2. If $\alpha$ is of classical type ($\alpha_C$) :
   • The unity, chosen by the user, of $T_0$ has to be the same as the unity of the temperatures at which the $\alpha_C$ coefficient is given.
   • The temperatures, at which the $\alpha_C$ coefficient is given, have to be given in increasing order.
   • It is necessary to give at least 2 values of $\alpha_C$ at two temperatures.
   • Each $\alpha_C$ coefficient has to verify the following relation : \[1+\alpha_C(T).(T-T_0)>0\;\text{ and not equal to 0}\]
3. If the user gives the classical type $\alpha_C$ coefficient (AC), the pre-processor will calculate the partial type $\alpha_P$ coefficient. If the user gives the partial one, the pre-processor keeps these values.
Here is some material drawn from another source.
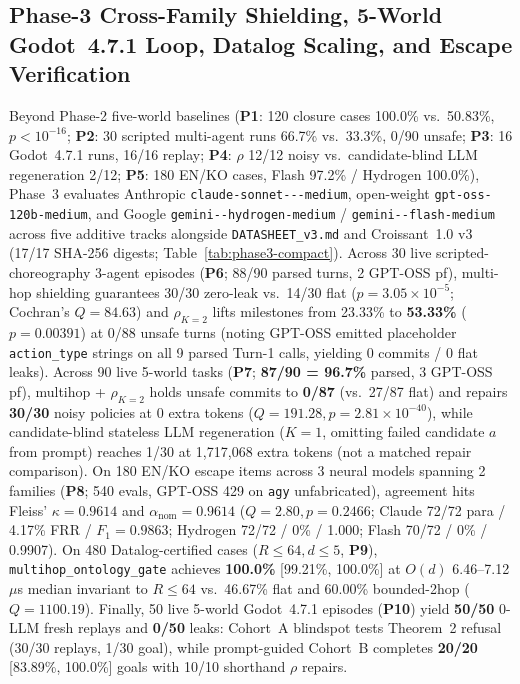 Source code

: \subsection{Phase-3 Cross-Family Shielding, 5-World Godot~4.7.1 Loop, Datalog Scaling, and Escape Verification}\label{sec:phase3-compact}
Beyond Phase-2 five-world baselines (\textbf{P1}: 120 closure cases 100.0\% vs.\ 50.83\%, $p{<}10^{-16}$; \textbf{P2}: 30 scripted multi-agent runs 66.7\% vs.\ 33.3\%, 0/90 unsafe; \textbf{P3}: 16 Godot~4.7.1 runs, 16/16 replay; \textbf{P4}: $\rho$ 12/12 noisy vs.\ candidate-blind LLM regeneration 2/12; \textbf{P5}: 180 EN/KO cases, Flash 97.2\% / Hydrogen 100.0\%), Phase~3 evaluates Anthropic \texttt{claude-\allowbreak sonnet---\allowbreak medium}, open-weight \texttt{gpt-\allowbreak oss-\allowbreak 120b-\allowbreak medium}, and Google \texttt{gemini--\allowbreak hydrogen-\allowbreak medium} / \texttt{gemini--\allowbreak flash-\allowbreak medium} across five additive tracks alongside \texttt{DATASHEET\_v3.md} and Croissant~1.0 v3 (17/17 SHA-256 digests; Table~\ref{tab:phase3-compact}). Across 30 live scripted-choreography 3-agent episodes (\textbf{P6}; 88/90 parsed turns, 2 GPT-OSS pf), multi-hop shielding guarantees 30/30 zero-leak vs.\ 14/30 flat ($p{=}3.05{\times}10^{-5}$; Cochran's $Q{=}84.63$) and $\rho_{K=2}$ lifts milestones from 23.33\% to \textbf{53.33\%} ($p{=}0.00391$) at 0/88 unsafe turns (noting GPT-OSS emitted placeholder \texttt{action\_type} strings on all 9 parsed Turn-1 calls, yielding 0 commits / 0 flat leaks). Across 90 live 5-world tasks (\textbf{P7}; \textbf{87/90 = 96.7\%} parsed, 3 GPT-OSS pf), multihop + $\rho_{K=2}$ holds unsafe commits to \textbf{0/87} (vs.\ 27/87 flat) and repairs \textbf{30/30} noisy policies at 0 extra tokens ($Q{=}191.28, p{=}2.81{\times}10^{-40}$), while candidate-blind stateless LLM regeneration ($K{=}1$, omitting failed candidate $a$ from prompt) reaches 1/30 at 1,717,068 extra tokens (not a matched repair comparison). On 180 EN/KO escape items across 3 neural models spanning 2 families (\textbf{P8}; 540 evals, GPT-OSS 429 on \texttt{agy} unfabricated), agreement hits Fleiss' $\kappa{=}\mathbf{0.9614}$ and $\alpha_{\mathrm{nom}}{=}\mathbf{0.9614}$ ($Q{=}2.80, p{=}0.2466$; Claude 72/72 para / 4.17\% FRR / $F_1{=}0.9863$; Hydrogen 72/72 / 0\% / 1.000; Flash 70/72 / 0\% / 0.9907). On 480 Datalog-certified cases ($R{\le}64, d{\le}5$, \textbf{P9}), \texttt{multihop\_}\allowbreak\texttt{ontology\_}\allowbreak\texttt{gate} achieves \textbf{100.0\%} [99.21\%, 100.0\%] at $O(d)$ 6.46--7.12\,$\mu$s median invariant to $R{\le}64$ vs.\ 46.67\% flat and 60.00\% bounded-2hop ($Q{=}1100.19$). Finally, 50 live 5-world Godot~4.7.1 episodes (\textbf{P10}) yield \textbf{50/50} 0-LLM fresh replays and \textbf{0/50} leaks: Cohort~A blindspot tests Theorem~2 refusal (30/30 replays, 1/30 goal), while prompt-guided Cohort~B completes \textbf{20/20} [83.89\%, 100.0\%] goals with 10/10 shorthand $\rho$ repairs.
In the case of the calculus of the partial type $\alpha_P$ coefficient, the following relations are used (see the file ALPHAPARTIEL.F) for given couples ($T_i,\alpha_{Ci}$) with $i=1,\ldots,n$ : \[\alpha_{P1} = \frac{\alpha_{C1}+(T_1-T_0)\frac{\alpha_{C2}-\alpha_{C1}}{T_2-T_1}}{1+\alpha_{C1}(T_1-T_0)}\]\[\alpha_{Pn} = \frac{\alpha_{Cn}+(T_n-T_0)\frac{\alpha_{Cn}-\alpha_{Cn-1}}{T_n-T_{n-1}}}{1+\alpha_{Cn}(T_n-T_0)}\] and for $i$ such as $1<i<n$: \[\alpha_{Pi}=\frac{\alpha_{Ci}+\frac{1}{2}(T_i-T_0)\left(\frac{\alpha_{Ci}-\alpha_{Ci-1}}{T_i-T_{i-1}}+\frac{\alpha_{Ci+1}-\alpha_{Ci}}{T_{i+1}-T_i}\right)}{1+\alpha_{Ci}(T_i-T_0)}\]
4. For more information about the $\alpha$ coefficient of classical and partial type, the reader could see the internal report N° M&S/2002-8 of the 5$^{th}$ December 2002 entitled “Comparaison des coefficients de dilatation thermique classique et partiel”.
5. An example of what the user should give is:

  AC AU    5
      T0       0.0
         0.0   10.E-06
       200.0   12.E-06
       400.0   16.E-06
       700.0   25.E-06
       900.0   30.E-06
  AC PE    2
      T0       0.0
         0.0   10.E-06
       900.0   30.E-06
  AP MA    5
         0.0   30.E-06
       200.0   25.E-06
       400.0   16.E-06
       700.0   12.E-06
       900.0   10.E-06     

The three phases : proeutectoïd (PROEU), pearlite (PERLI) and bainite (BAINI) have to be described successively by sections 8.1. to 8.4. The order PROEU, then PERLI, then BAINI must be respected.

PROEU or PERLI or BAIN from columns 1 to 5

N.B. These data are used to compute $n$ and $b$, the coefficients of the Johnson-Mehl-Avrami law.

Remark : The NTR number must be limited by the data NT1, NT2 or NT3 given in section 7.2. for each phase (PROEU, PEARLI or BAINI).